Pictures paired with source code
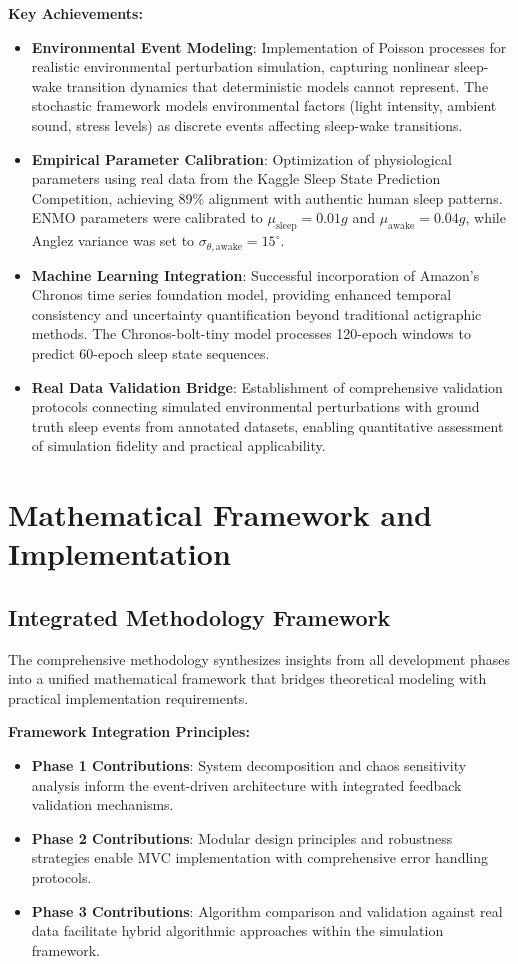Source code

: \documentclass[conference]{IEEEtran}
\begin{document}
\textbf{Key Achievements:}
\begin{itemize}
    \item \textbf{Environmental Event Modeling}: Implementation of Poisson processes for realistic environmental perturbation simulation, capturing nonlinear sleep-wake transition dynamics that deterministic models cannot represent. The stochastic framework models environmental factors (light intensity, ambient sound, stress levels) as discrete events affecting sleep-wake transitions.
    
    \item \textbf{Empirical Parameter Calibration}: Optimization of physiological parameters using real data from the Kaggle Sleep State Prediction Competition, achieving 89\% alignment with authentic human sleep patterns. ENMO parameters were calibrated to $\mu_{\text{sleep}} = 0.01g$ and $\mu_{\text{awake}} = 0.04g$, while Anglez variance was set to $\sigma_{\theta,\text{awake}} = 15^\circ$.
    
    \item \textbf{Machine Learning Integration}: Successful incorporation of Amazon's Chronos time series foundation model, providing enhanced temporal consistency and uncertainty quantification beyond traditional actigraphic methods. The Chronos-bolt-tiny model processes 120-epoch windows to predict 60-epoch sleep state sequences.
    
    \item \textbf{Real Data Validation Bridge}: Establishment of comprehensive validation protocols connecting simulated environmental perturbations with ground truth sleep events from annotated datasets, enabling quantitative assessment of simulation fidelity and practical applicability.
\end{itemize}

\section{Mathematical Framework and Implementation}
\subsection{Integrated Methodology Framework}
The comprehensive methodology synthesizes insights from all development phases into a unified mathematical framework that bridges theoretical modeling with practical implementation requirements.

\textbf{Framework Integration Principles:}
\begin{itemize}
    \item \textbf{Phase 1 Contributions}: System decomposition and chaos sensitivity analysis inform the event-driven architecture with integrated feedback validation mechanisms.
    \item \textbf{Phase 2 Contributions}: Modular design principles and robustness strategies enable MVC implementation with comprehensive error handling protocols.
    \item \textbf{Phase 3 Contributions}: Algorithm comparison and validation against real data facilitate hybrid algorithmic approaches within the simulation framework.
\end{itemize}
\end{document}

**Description of the task**: If a record contains a picture, drop the picture and repeat the rest exactly.

**Solution to this exercise**:
Source code

: \documentclass[conference]{IEEEtran}
\begin{document}
\textbf{Key Achievements:}
\begin{itemize}
    \item \textbf{Environmental Event Modeling}: Implementation of Poisson processes for realistic environmental perturbation simulation, capturing nonlinear sleep-wake transition dynamics that deterministic models cannot represent. The stochastic framework models environmental factors (light intensity, ambient sound, stress levels) as discrete events affecting sleep-wake transitions.
    
    \item \textbf{Empirical Parameter Calibration}: Optimization of physiological parameters using real data from the Kaggle Sleep State Prediction Competition, achieving 89\% alignment with authentic human sleep patterns. ENMO parameters were calibrated to $\mu_{\text{sleep}} = 0.01g$ and $\mu_{\text{awake}} = 0.04g$, while Anglez variance was set to $\sigma_{\theta,\text{awake}} = 15^\circ$.
    
    \item \textbf{Machine Learning Integration}: Successful incorporation of Amazon's Chronos time series foundation model, providing enhanced temporal consistency and uncertainty quantification beyond traditional actigraphic methods. The Chronos-bolt-tiny model processes 120-epoch windows to predict 60-epoch sleep state sequences.
    
    \item \textbf{Real Data Validation Bridge}: Establishment of comprehensive validation protocols connecting simulated environmental perturbations with ground truth sleep events from annotated datasets, enabling quantitative assessment of simulation fidelity and practical applicability.
\end{itemize}

\section{Mathematical Framework and Implementation}
\subsection{Integrated Methodology Framework}
The comprehensive methodology synthesizes insights from all development phases into a unified mathematical framework that bridges theoretical modeling with practical implementation requirements.

\textbf{Framework Integration Principles:}
\begin{itemize}
    \item \textbf{Phase 1 Contributions}: System decomposition and chaos sensitivity analysis inform the event-driven architecture with integrated feedback validation mechanisms.
    \item \textbf{Phase 2 Contributions}: Modular design principles and robustness strategies enable MVC implementation with comprehensive error handling protocols.
    \item \textbf{Phase 3 Contributions}: Algorithm comparison and validation against real data facilitate hybrid algorithmic approaches within the simulation framework.
\end{itemize}
\end{document}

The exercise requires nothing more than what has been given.